** Task objective **
Lines from the material below that hold the string "kinematic" are what is needed; copy each of them.

** Supplied material **
- - -
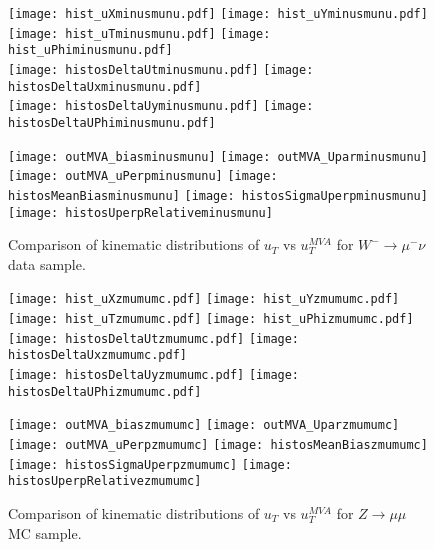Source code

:     \begin{figure}[h]
    	\centering
    	{\texttt{[image: hist\_uXminusmunu.pdf]}}
    	{\texttt{[image: hist\_uYminusmunu.pdf]}} \\
    	{\texttt{[image: hist\_uTminusmunu.pdf]}}
    	{\texttt{[image: hist\_uPhiminusmunu.pdf]}}\\
    	{\texttt{[image: histosDeltaUtminusmunu.pdf]}}
    	{\texttt{[image: histosDeltaUxminusmunu.pdf]}} \\
    	{\texttt{[image: histosDeltaUyminusmunu.pdf]}}
    	{\texttt{[image: histosDeltaUPhiminusmunu.pdf]}}\\
    	\label{fig:minusmunu_data_distributions1}
    \end{figure}
    \begin{figure}[h]
    	\centering
    	{\texttt{[image: outMVA\_biasminusmunu]}}
    	{\texttt{[image: outMVA\_Uparminusmunu]}}
    	{\texttt{[image: outMVA\_uPerpminusmunu]}}
    	{\texttt{[image: histosMeanBiasminusmunu]}}
    	{\texttt{[image: histosSigmaUperpminusmunu]}}
    	{\texttt{[image: histosUperpRelativeminusmunu]}}
    	\caption{Comparison of kinematic distributions of $u_T$ vs $u_T^{MVA}$ for $W^-\rightarrow \mu^-\nu$ data sample.}
    	\label{fig:minusmunu_data_distributions2}
    \end{figure}
    
        
    \begin{figure}[h]
    	\centering
    	{\texttt{[image: hist\_uXzmumumc.pdf]}}
    	{\texttt{[image: hist\_uYzmumumc.pdf]}} \\
    	{\texttt{[image: hist\_uTzmumumc.pdf]}}
    	{\texttt{[image: hist\_uPhizmumumc.pdf]}}\\
    	{\texttt{[image: histosDeltaUtzmumumc.pdf]}}
    	{\texttt{[image: histosDeltaUxzmumumc.pdf]}} \\
    	{\texttt{[image: histosDeltaUyzmumumc.pdf]}}
    	{\texttt{[image: histosDeltaUPhizmumumc.pdf]}}\\
    	\label{fig:zmumu_mc_distributions1}
    \end{figure}
    \begin{figure}[h]
    	\centering
    	{\texttt{[image: outMVA\_biaszmumumc]}}
    	{\texttt{[image: outMVA\_Uparzmumumc]}}
    	{\texttt{[image: outMVA\_uPerpzmumumc]}}
    	{\texttt{[image: histosMeanBiaszmumumc]}}
    	{\texttt{[image: histosSigmaUperpzmumumc]}}
    	{\texttt{[image: histosUperpRelativezmumumc]}}
    	\caption{Comparison of kinematic distributions of $u_T$ vs $u_T^{MVA}$ for $Z\rightarrow \mu\mu$ MC sample.}
    	\label{fig:zmumu_mc_distributions2}
    \end{figure}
- - -
** Result of the task **
    	\caption{Comparison of kinematic distributions of $u_T$ vs $u_T^{MVA}$ for $W^-\rightarrow \mu^-\nu$ data sample.}
    	\caption{Comparison of kinematic distributions of $u_T$ vs $u_T^{MVA}$ for $Z\rightarrow \mu\mu$ MC sample.}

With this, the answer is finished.